**TASK TO CARRY OUT:** In the material below, find each line with the word "unless" and list it.

**MATERIAL FOR THIS TASK:**
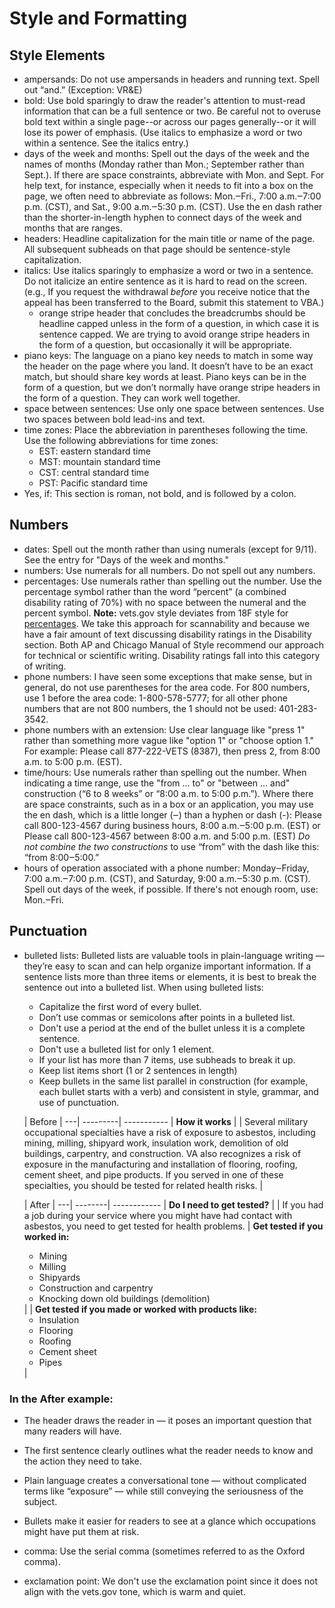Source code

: # Style and Formatting

## Style Elements

- ampersands: Do not use ampersands in headers and running text. Spell out “and.”  (Exception: VR&E)
- bold: Use bold sparingly to draw the reader's attention to must-read information that can be a full sentence or two. Be careful not to overuse bold text within a single page--or across our pages generally--or it will lose its power of emphasis. (Use italics to emphasize a word or two within a sentence. See the italics entry.)
- days of the week and months: Spell out the days of the week and the names of months (Monday rather than Mon.; September rather than Sept.). If there are space constraints, abbreviate with Mon. and Sept. For help text, for instance, especially when it needs to fit into a box on the page, we often need to abbreviate as follows: Mon.‒Fri., 7:00 a.m.‒7:00 p.m. (CST), and Sat., 9:00 a.m.‒5:30 p.m. (CST). Use the en dash rather than the shorter-in-length hyphen to connect days of the week and months that are ranges.
- headers: Headline capitalization for the main title or name of the page. All subsequent subheads on that page should be sentence-style capitalization.
- italics: Use italics sparingly to emphasize a word or two in a sentence. Do not italicize an entire sentence as it is hard to read on the screen. (e.g., If you request the withdrawal *before* you receive notice that the appeal has been transferred to the Board, submit this statement to VBA.)
  - orange stripe header that concludes the breadcrumbs should be headline capped unless in the form of a question, in which case it is sentence capped. We are trying to avoid orange stripe headers in the form of a question, but occasionally it will be appropriate.
- piano keys: The language on a piano key needs to match in some way the header on the page where you land. It doesn’t have to be an exact match, but should share key words at least. Piano keys can be in the form of a question, but we don’t normally have orange stripe headers in the form of a question. They can work well together.
- space between sentences: Use only one space between sentences. Use two spaces between bold lead-ins and text.
- time zones: Place the abbreviation in parentheses following the time. Use the following abbreviations for time zones:
  - EST: eastern standard time
  - MST: mountain standard time
  - CST: central standard time
  - PST: Pacific standard time
- Yes, if: This section is roman, not bold, and is followed by a colon.

## Numbers

- dates: Spell out the month rather than using numerals (except for 9/11). See the entry for "Days of the week and months."
- numbers: Use numerals for all numbers. Do not spell out any numbers.
- percentages: Use numerals rather than spelling out the number. Use the percentage symbol rather than the word “percent” (a combined disability rating of 70%) with no space between the numeral and the percent symbol. **Note:** vets.gov style deviates from 18F style for [percentages](https://pages.18f.gov/content-guide/numbers-and-percentages/). We take this approach for scannability and because we have a fair amount of text discussing disability ratings in the Disability section. Both AP and Chicago Manual of Style recommend our approach for technical or scientific writing. Disability ratings fall into this category of writing.
- phone numbers: I have seen some exceptions that make sense, but in general, do not use parentheses for the area code. For 800 numbers, use 1 before the area code: 1-800-578-5777; for all other phone numbers that are not 800 numbers, the 1 should not be used: 401-283-3542.
- phone numbers with an extension: Use clear language like "press 1" rather than something more vague like "option 1" or "choose option 1." For example: Please call 877-222-VETS (8387), then press 2, from 8:00 a.m. to 5:00 p.m. (EST).
- time/hours: Use numerals rather than spelling out the number. When indicating a time range, use the "from ... to" or "between ... and" construction (“6 to 8 weeks” or “8:00 a.m. to 5:00 p.m.”). Where there are space constraints, such as in a box or an application, you may use the en dash, which is a little longer (‒) than a hyphen or dash (-):
Please call 800-123-4567 during business hours, 8:00 a.m.‒5:00 p.m. (EST)
or
Please call 800-123-4567 between 8:00 a.m. and 5:00 p.m. (EST)
*Do not combine the two constructions* to use “from” with the dash like this: “from 8:00‒5:00.”
- hours of operation associated with a phone number: Monday‒Friday, 7:00 a.m.‒7:00 p.m. (CST), and Saturday, 9:00 a.m.‒5:30 p.m. (CST). Spell out days of the week, if possible. If there's not enough room, use: Mon.‒Fri.

## Punctuation

- bulleted lists: Bulleted lists are valuable tools in plain-language writing — they’re easy to scan and can help organize important information. If a sentence lists more than three items or elements, it is best to break the sentence out into a bulleted list. When using bulleted lists:
  - Capitalize the first word of every bullet.
  - Don’t use commas or semicolons after points in a bulleted list.
  - Don't use a period at the end of the bullet unless it is a complete sentence.
  - Don't use a bulleted list for only 1 element.
  - If your list has more than 7 items, use subheads to break it up.
  - Keep list items short (1 or 2 sentences in length)
  - Keep bullets in the same list parallel in construction (for example, each bullet starts with a verb) and consistent in style, grammar, and use of punctuation.

   | Before   |
---| ---------| -----------
   | **How it works** |
   | Several military occupational specialties have a risk of exposure to asbestos, including mining, milling, shipyard work, insulation work, demolition of old buildings, carpentry, and construction. VA also recognizes a risk of exposure in the manufacturing and installation of flooring, roofing, cement sheet, and pipe products. If you served in one of these specialties, you should be tested for related health risks. |

   | After   |
---| --------| ------------
   | **Do I need to get tested?** |
   | If you had a job during your service where you might have had contact with asbestos, you need to get tested for health problems.
   | **Get tested if you worked in:** <ul><li>Mining</li><li>Milling</li><li>Shipyards</li><li>Construction and carpentry</li><li>Knocking down old buildings (demolition)</li></ul>|
   | **Get tested if you made or worked with products like:** <ul><li>Insulation</li><li>Flooring</li><li>Roofing</li><li>Cement sheet</li><li>Pipes</li></ul>|

### In the **After** example:

- The header draws the reader in — it poses an important question that many readers will have.
- The first sentence clearly outlines what the reader needs to know and the action they need to take.
- Plain language creates a conversational tone — without complicated terms like “exposure” — while still conveying the seriousness of the subject.
- Bullets make it easier for readers to see at a glance which occupations might have put them at risk.

- comma: Use the serial comma (sometimes referred to as the Oxford comma).
- exclamation point: We don't use the exclamation point since it does not align with the vets.gov tone, which is warm and quiet.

**RESPONSE TO THIS TASK:**
  - orange stripe header that concludes the breadcrumbs should be headline capped unless in the form of a question, in which case it is sentence capped. We are trying to avoid orange stripe headers in the form of a question, but occasionally it will be appropriate.
  - Don't use a period at the end of the bullet unless it is a complete sentence.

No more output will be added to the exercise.